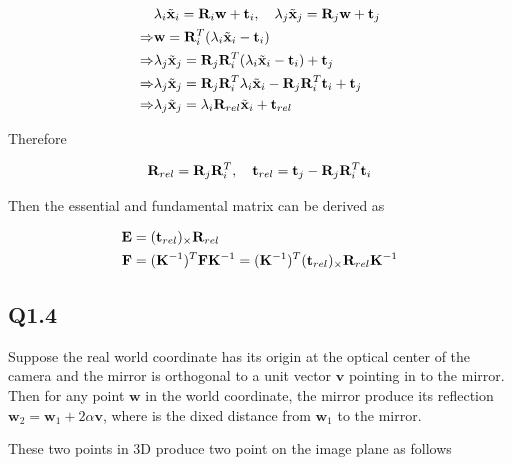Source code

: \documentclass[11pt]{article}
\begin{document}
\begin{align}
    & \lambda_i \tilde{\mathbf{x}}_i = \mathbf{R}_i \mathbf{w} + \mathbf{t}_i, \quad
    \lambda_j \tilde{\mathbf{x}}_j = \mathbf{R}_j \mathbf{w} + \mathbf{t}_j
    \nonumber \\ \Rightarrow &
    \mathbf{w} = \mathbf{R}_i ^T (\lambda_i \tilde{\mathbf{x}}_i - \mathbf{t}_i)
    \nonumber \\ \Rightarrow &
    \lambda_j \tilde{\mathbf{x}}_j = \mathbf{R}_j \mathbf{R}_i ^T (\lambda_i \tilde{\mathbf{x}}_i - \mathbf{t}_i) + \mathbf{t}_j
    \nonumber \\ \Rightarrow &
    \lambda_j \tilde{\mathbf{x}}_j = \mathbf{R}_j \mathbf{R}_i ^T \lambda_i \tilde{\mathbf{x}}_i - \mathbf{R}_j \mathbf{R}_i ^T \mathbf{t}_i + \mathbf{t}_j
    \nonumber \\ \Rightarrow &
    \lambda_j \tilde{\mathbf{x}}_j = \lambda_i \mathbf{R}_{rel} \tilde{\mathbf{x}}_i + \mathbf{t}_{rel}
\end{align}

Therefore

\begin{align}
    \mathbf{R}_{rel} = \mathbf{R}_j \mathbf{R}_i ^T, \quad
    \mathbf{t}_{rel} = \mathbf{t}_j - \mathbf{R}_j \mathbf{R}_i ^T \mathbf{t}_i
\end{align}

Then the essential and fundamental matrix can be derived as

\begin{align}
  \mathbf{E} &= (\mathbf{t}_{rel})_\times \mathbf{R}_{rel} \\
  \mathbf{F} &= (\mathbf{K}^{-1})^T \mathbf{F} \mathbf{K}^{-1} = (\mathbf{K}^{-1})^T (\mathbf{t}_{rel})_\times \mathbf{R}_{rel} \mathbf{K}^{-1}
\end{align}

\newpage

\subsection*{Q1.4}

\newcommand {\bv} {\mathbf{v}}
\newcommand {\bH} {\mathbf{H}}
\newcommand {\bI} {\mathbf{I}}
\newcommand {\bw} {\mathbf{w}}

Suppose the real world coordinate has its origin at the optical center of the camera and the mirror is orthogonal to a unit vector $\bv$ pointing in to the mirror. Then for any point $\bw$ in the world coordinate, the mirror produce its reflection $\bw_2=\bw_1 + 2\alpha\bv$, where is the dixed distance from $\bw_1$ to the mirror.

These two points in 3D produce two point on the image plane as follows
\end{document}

Exercise description
Your answer must be a single number: how many lines of the entries above contain the string "times".

Completed exercise
2